Ce que j’appelle Sambo est cette espèce de caricature immonde que faisaient les blancs des noirs. Les Sambo étaient des artistes blancs ratés qui pour survivre, se couvraient le visage de cirage très noir, se peignaient la bouche énorme en rouge. Ils s’habillaient de façon ridicule, de manière criarde et mal assortie, les chaussures trois fois trop grandes. Il y a toujours eut des nègres Sambo, mais après la fin de l’esclavage, à la fin du XIX et au début du XXème siècle, quand des noirs des plantations du Sud tentaient leurs aventures en montant au Nord, ce personnage devint très populaire mais aussi de plus en plus caricatural. Le but était bien sûr de faire rire le public blanc qui se régalait quand Sambo faisait l’idiot, à force de grimaces répugnantes, roulants les yeux et ouvrant la bouche comme un cannibale! Il jouait du banjo, chantait et dansait de manière grotesque. Les petits enfants blancs avaient vraiment peur de Sambo. Le petit Michael encore noir, en montant sur les planches, mourrait d’angoisse de se faire passer pour un Sambo. Notons que les noirs aussi, comme les premiers musiciens jazz, se faisaient aussi Sambo en n’en rajoutant une couche si l’on peut dire. Sambo fait partie du patrimoine culturel américain. Il est soit disant sympathique. Pour qui ? les connotations ultra péjoratives et d’un racisme difficilement compréhensible aujourd’hui ne font sourire personne.
Aujourd’hui, on a du mal à comprendre pourquoi la communauté noire – soit disant si solidaire - ne réagit pas ou peu devant ces horribles caricatures. La première réaction se fit (enfin) à la sortie du film du réalisateur sudiste Griffith « Naissance d’une nation », une apologie du KKK ou l’on y montrait des Sambo particulièrement odieux. Et se fut les premières manifestations d’une longue série de conflits de rues interraciaux.

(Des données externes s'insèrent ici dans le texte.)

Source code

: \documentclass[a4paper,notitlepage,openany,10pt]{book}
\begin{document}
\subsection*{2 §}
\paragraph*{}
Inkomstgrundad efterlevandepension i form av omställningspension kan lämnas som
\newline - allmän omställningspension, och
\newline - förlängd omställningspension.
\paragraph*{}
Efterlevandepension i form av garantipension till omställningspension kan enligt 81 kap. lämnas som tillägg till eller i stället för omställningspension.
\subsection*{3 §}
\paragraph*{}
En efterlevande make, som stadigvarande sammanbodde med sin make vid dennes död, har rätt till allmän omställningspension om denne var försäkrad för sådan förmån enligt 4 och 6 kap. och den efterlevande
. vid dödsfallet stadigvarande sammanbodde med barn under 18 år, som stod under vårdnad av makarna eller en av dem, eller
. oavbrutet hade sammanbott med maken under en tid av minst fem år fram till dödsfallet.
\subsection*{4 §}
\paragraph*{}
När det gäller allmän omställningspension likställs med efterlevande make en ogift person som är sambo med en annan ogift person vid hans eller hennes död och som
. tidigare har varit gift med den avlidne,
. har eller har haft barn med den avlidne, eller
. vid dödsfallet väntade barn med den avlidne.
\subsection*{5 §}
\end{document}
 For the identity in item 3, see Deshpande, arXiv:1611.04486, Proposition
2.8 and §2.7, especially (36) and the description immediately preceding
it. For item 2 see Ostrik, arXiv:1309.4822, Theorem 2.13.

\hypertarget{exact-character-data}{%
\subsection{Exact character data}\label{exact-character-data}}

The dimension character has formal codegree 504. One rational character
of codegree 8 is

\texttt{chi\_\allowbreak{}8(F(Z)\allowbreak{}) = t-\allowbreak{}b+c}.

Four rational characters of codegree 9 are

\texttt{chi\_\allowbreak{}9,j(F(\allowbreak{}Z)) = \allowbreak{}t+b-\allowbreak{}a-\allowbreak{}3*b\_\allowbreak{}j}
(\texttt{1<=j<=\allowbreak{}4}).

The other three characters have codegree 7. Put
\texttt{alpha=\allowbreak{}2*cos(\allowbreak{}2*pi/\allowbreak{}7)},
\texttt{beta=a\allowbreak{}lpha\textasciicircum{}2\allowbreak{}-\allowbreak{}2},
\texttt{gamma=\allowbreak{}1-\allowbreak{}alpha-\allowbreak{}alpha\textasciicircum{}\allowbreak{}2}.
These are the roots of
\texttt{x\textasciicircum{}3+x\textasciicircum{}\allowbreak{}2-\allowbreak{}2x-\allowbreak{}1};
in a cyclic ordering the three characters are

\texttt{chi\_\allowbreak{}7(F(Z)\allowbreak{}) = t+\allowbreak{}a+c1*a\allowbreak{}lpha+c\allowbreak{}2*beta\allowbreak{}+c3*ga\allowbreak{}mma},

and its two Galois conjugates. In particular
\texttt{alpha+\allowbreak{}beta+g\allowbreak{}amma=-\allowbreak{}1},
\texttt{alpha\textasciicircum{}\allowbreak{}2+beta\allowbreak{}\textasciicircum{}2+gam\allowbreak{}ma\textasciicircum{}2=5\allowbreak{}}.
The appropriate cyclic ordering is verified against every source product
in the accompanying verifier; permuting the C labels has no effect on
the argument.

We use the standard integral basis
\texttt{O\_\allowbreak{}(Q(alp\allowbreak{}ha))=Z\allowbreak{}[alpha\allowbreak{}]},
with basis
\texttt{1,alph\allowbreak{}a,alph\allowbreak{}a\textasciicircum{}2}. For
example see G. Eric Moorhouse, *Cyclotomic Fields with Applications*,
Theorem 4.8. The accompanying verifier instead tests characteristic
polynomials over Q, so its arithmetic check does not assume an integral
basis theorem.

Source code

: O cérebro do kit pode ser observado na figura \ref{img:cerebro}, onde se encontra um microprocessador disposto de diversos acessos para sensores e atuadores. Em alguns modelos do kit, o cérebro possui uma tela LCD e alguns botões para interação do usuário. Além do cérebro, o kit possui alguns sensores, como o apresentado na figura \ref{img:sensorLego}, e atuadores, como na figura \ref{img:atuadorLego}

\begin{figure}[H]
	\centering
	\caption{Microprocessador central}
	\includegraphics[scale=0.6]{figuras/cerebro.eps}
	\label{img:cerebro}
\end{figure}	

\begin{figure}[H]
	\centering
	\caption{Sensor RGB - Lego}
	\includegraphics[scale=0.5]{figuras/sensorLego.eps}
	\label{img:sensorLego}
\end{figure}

Autre chose. Si les métis ne sont pas reconnus comme faisant partie d’une communauté bien distincte et autre que la « noire », c’est que , en fait, beaucoup de « noirs » américains sont des descendants de métis et ont donc du sang blanc ! les propriétaires, commerçants, trafiquants d’esclaves satisfaisaient leurs envies les plus basses sur les petites esclaves noires terrorisées. La pédophilie et le trafic des fillettes étaient tout à fait normaux ! Personne, même pas les femmes blanches n’y trouvaient à redire. D’innombrables petits cafés au lait virent ainsi le jour de ces unions barbares. Leur destin était complètement variable et allait de la reconnaissance et la réussite à l’abandon total. Quand on regarde les noirs américains, ont s’aperçoit facilement qu’ils sont métis. (Mohamed Ali, Angela Davis, Malcom X sont physiquement plus prés des mulâtres que des noirs). Mais tous se prennent pour des « noirs ».

Je ne sais pas ce qu’est scientifiquement, médicalement un complexe. Tout le monde a des complexes et seul un idiot total pourra s’en passer. Ils sont n’y vraiment bons, ni vraiment mauvais. Ils sont simplement indispensables pour la construction de notre « vraie » personnalité.
Le complexe de Sambo est souvent fréquent chez les blacks très noirs de peau.
Je n’ai pas encore trouvé de mots pour qualifier les complexes des métis de première génération. Ce qui les terrifie, eux, c’est la discordance et surtout la solitude. Ils ont des complexes de bizarreries physiques (bien que beaux !) et sont angoissés par le rejet.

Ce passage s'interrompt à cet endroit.